LITTLE ROCK, Ark. (AP) — Arkansas lawmakers are considering an amendment that would impose the strictest legislative term limits in the country, restricting lawmakers to a maximum of 10 years in the state Legislature.
The Arkansas Term Limits ballot committee filed the proposed amendment with the secretary of state’s office Thursday, the Arkansas Democrat-Gazette reported.
Under the proposal, lawmakers could not be elected to more than three two-year terms in the House of Representatives, more than two four-year terms as a senator, or any term that if served would exceed 10 years in the General Assembly. A partial term served following a special election “shall not count toward the limit unless service in that term is longer than one year in duration. Only full years of a partial term shall be counted,” it states.
California and Oklahoma currently have the strictest legislative term limits, limiting their lawmakers to 12 years in office, according to the National Conference of State Legislatures.
If approved by voters in 2020, the Arkansas amendment would become effective Jan. 1, 2021.
The state Supreme Court disqualified a similar proposal sponsored by the committee last October. The state’s high court determined that there weren’t enough valid signatures from registered voters on petitions.

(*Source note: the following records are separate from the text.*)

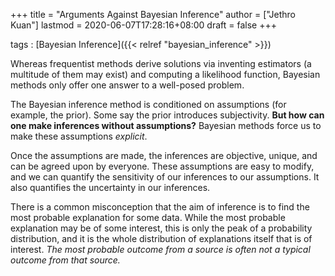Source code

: +++
title = "Arguments Against Bayesian Inference"
author = ["Jethro Kuan"]
lastmod = 2020-06-07T17:28:16+08:00
draft = false
+++

tags
: [Bayesian Inference]({{< relref "bayesian_inference" >}})

Whereas frequentist methods derive solutions via inventing estimators
(a multitude of them may exist) and computing a likelihood function,
Bayesian methods only offer one answer to a well-posed problem.

The Bayesian inference method is conditioned on assumptions (for
example, the prior). Some say the prior introduces subjectivity. **But
how can one make inferences without assumptions?** Bayesian methods
force us to make these assumptions _explicit_.

Once the assumptions are made, the inferences are objective, unique,
and can be agreed upon by everyone. These assumptions are easy to
modify, and we can quantify the sensitivity of our inferences to our
assumptions. It also quantifies the uncertainty in our inferences.

There is a common misconception that the aim of inference is to find
the most probable explanation for some data. While the most probable
explanation may be of some interest, this is only the peak of a
probability distribution, and it is the whole distribution of
explanations itself that is of interest. _The most probable outcome
from a source is often not a typical outcome from that source._
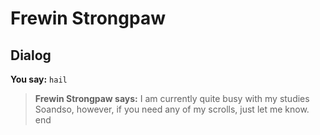 # Frewin Strongpaw
## Dialog

**You say:** `hail`



>**Frewin Strongpaw says:** I am currently quite busy with my studies Soandso, however, if you need any of my scrolls, just let me know.
end
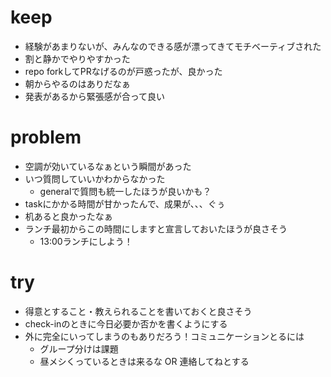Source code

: # keep
- 経験があまりないが、みんなのできる感が漂ってきてモチベーティブされた
- 割と静かでやりやすかった
- repo forkしてPRなげるのが戸惑ったが、良かった
- 朝からやるのはありだなぁ
- 発表があるから緊張感が合って良い

# problem
- 空調が効いているなぁという瞬間があった
- いつ質問していいかわからなかった
  - generalで質問も統一したほうが良いかも？
- taskにかかる時間が甘かったんで、成果が、、、ぐぅ
- 机あると良かったなぁ
- ランチ最初からこの時間にしますと宣言しておいたほうが良さそう
  - 13:00ランチにしよう！

# try

- 得意とすること・教えられることを書いておくと良さそう
- check-inのときに今日必要か否かを書くようにする
- 外に完全にいってしまうのもありだろう！コミュニケーションとるには
  - グループ分けは課題
  - 昼メシくっているときは来るな OR 連絡してねとする

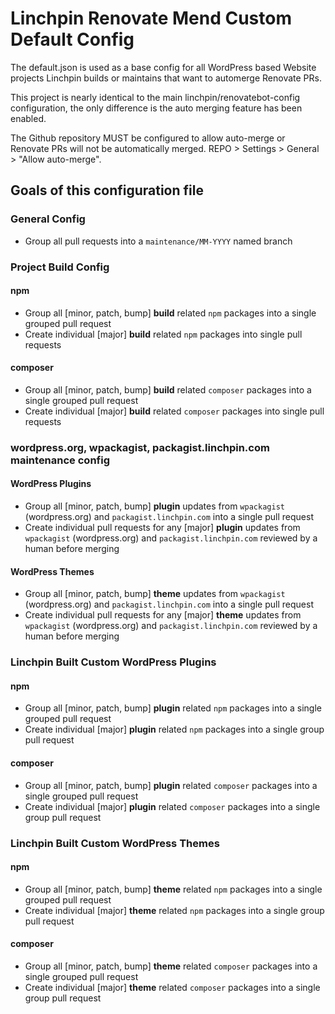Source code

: # Linchpin Renovate Mend Custom Default Config

The default.json is used as a base config for all WordPress based Website projects Linchpin builds or maintains that want to automerge Renovate PRs.

This project is nearly identical to the main linchpin/renovatebot-config configuration, the only difference is the auto merging feature has been enabled.

The Github repository MUST be configured to allow auto-merge or Renovate PRs will not be automatically merged. REPO > Settings > General > "Allow auto-merge".

## Goals of this configuration file

### General Config
- Group all pull requests into a `maintenance/MM-YYYY` named branch

### Project Build Config

#### npm
- Group all [minor, patch, bump] **build** related `npm` packages into a single grouped pull request
- Create individual [major] **build** related `npm` packages into single pull requests

#### composer
- Group all [minor, patch, bump] **build** related `composer` packages into a single grouped pull request
- Create individual [major] **build** related `composer` packages into single pull requests

### wordpress.org, wpackagist, packagist.linchpin.com maintenance config

#### WordPress Plugins
- Group all [minor, patch, bump] **plugin** updates from `wpackagist` (wordpress.org) and `packagist.linchpin.com` into a single pull request
- Create individual pull requests for any [major] **plugin** updates from `wpackagist` (wordpress.org) and `packagist.linchpin.com` reviewed by a human before merging

#### WordPress Themes
- Group all [minor, patch, bump] **theme** updates from `wpackagist` (wordpress.org) and `packagist.linchpin.com` into a single pull request
- Create individual pull requests for any [major] **theme** updates from `wpackagist` (wordpress.org) and `packagist.linchpin.com` reviewed by a human before merging

### Linchpin Built Custom WordPress Plugins

#### npm
- Group all [minor, patch, bump] **plugin** related `npm` packages into a single grouped pull request
- Create individual [major] **plugin** related `npm` packages into a single group pull request

#### composer
- Group all [minor, patch, bump] **plugin** related `composer` packages into a single grouped pull request
- Create individual [major] **plugin** related `composer` packages into a single group pull request

### Linchpin Built Custom WordPress Themes
#### npm
- Group all [minor, patch, bump] **theme** related `npm` packages into a single grouped pull request
- Create individual [major] **theme** related `npm` packages into a single group pull request

#### composer
- Group all [minor, patch, bump] **theme** related `composer` packages into a single grouped pull request
- Create individual [major] **theme** related `composer` packages into a single group pull request
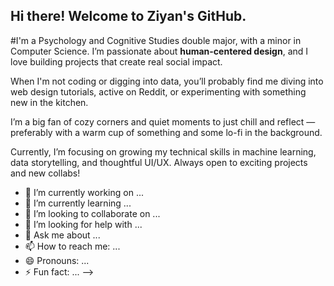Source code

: ## Hi there! Welcome to Ziyan's GitHub.

#I'm a Psychology and Cognitive Studies double major, with a minor in Computer Science. I’m passionate about **human-centered design**, and I love building projects that create real social impact.  


When I'm not coding or digging into data, you’ll probably find me diving into web design tutorials, active on Reddit, or experimenting with something new in the kitchen.  

I’m a big fan of cozy corners and quiet moments to just chill and reflect — preferably with a warm cup of something and some lo-fi in the background.

Currently, I’m focusing on growing my technical skills in machine learning, data storytelling, and thoughtful UI/UX. Always open to exciting projects and new collabs!



- 🔭 I’m currently working on ...
- 🌱 I’m currently learning ...
- 👯 I’m looking to collaborate on ...
- 🤔 I’m looking for help with ...
- 💬 Ask me about ...
- 📫 How to reach me: ...
- 😄 Pronouns: ...
- ⚡ Fun fact: ...
-->
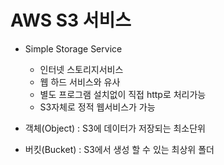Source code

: # AWS S3 서비스
- Simple Storage Service 
	- 인터넷 스토리지서비스
	- 웹 하드 서비스와 유사
	- 별도 프로그램 설치없이 직접 http로 처리가능
	- S3자체로 정적 웹서비스가 가능

- 객체(Object) : S3에 데이터가 저장되는 최소단위
- 버킷(Bucket) : S3에서 생성 할 수 있는 최상위 폴더


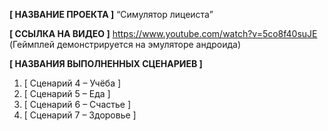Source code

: **[ НАЗВАНИЕ ПРОЕКТА ]**
“Симулятор лицеиста”

**[ ССЫЛКА НА ВИДЕО ]**
https://www.youtube.com/watch?v=5co8f40suJE (Геймплей демонстрируется на эмуляторе андроида)

**[ НАЗВАНИЯ ВЫПОЛНЕННЫХ СЦЕНАРИЕВ ]**
1) [ Сценарий 4 – Учёба ]
2) [ Сценарий 5 – Еда ]
3) [ Сценарий 6 – Счастье ]
4) [ Сценарий 7 – Здоровье ]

The sponsor must collect signatures totaling 10 percent of the votes cast for governor in the last election for a proposed constitutional amendment to qualify for a vote. Chris Powell, a spokesman for Secretary of State John Thurston, said that means sponsors must collect 89,151 valid signatures.
The committee should be able to begin to collect signatures of registered voters in the next month, committee chair Thomas Steele said.
A voter-approved measure in 2014 loosened Arkansas’ term limits and allowed lawmakers to serve 16 years in the House, Senate or a combination of both.